### EXERCISE REQUIREMENTS:
Exactly how many lines in this data contain the word "Newcastle"? Only the number should be given.
Segment Start: STUDY MATERIAL
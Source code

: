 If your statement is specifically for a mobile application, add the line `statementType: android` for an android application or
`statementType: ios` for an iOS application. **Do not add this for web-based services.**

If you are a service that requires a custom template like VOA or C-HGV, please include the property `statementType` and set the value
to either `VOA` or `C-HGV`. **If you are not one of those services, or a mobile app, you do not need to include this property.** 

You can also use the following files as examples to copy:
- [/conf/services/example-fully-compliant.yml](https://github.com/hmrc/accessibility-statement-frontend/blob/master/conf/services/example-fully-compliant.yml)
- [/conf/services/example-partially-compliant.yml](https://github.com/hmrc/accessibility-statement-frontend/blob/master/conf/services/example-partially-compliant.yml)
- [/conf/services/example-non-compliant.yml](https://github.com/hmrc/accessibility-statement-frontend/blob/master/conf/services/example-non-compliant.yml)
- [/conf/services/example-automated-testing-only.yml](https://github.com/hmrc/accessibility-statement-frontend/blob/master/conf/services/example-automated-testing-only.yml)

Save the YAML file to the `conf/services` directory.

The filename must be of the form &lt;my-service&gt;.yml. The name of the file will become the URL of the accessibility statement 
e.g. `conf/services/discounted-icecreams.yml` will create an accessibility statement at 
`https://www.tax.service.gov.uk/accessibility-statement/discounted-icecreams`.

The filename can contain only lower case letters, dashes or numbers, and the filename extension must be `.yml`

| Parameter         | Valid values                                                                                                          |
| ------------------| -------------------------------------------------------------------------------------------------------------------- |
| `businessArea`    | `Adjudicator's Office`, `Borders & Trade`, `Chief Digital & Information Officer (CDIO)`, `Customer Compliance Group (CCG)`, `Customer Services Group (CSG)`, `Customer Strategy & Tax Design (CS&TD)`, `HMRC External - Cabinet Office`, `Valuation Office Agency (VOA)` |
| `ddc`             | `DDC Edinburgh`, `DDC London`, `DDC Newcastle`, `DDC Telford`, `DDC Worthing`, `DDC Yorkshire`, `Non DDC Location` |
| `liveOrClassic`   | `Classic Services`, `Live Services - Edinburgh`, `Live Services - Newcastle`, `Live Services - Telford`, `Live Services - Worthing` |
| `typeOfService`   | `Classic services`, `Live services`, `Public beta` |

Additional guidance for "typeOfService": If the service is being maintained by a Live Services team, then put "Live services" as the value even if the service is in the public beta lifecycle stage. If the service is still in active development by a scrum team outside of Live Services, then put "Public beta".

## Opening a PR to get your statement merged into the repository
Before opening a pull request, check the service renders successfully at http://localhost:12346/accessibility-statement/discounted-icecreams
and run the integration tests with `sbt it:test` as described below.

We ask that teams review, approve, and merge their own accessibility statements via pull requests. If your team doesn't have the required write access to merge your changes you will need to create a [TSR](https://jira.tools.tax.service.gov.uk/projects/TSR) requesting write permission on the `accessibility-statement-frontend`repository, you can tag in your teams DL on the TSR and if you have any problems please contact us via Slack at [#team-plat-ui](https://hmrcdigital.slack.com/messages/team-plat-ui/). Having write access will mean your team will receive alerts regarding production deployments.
Segment End: STUDY MATERIAL
### REPLY TO THE EXERCISE:
2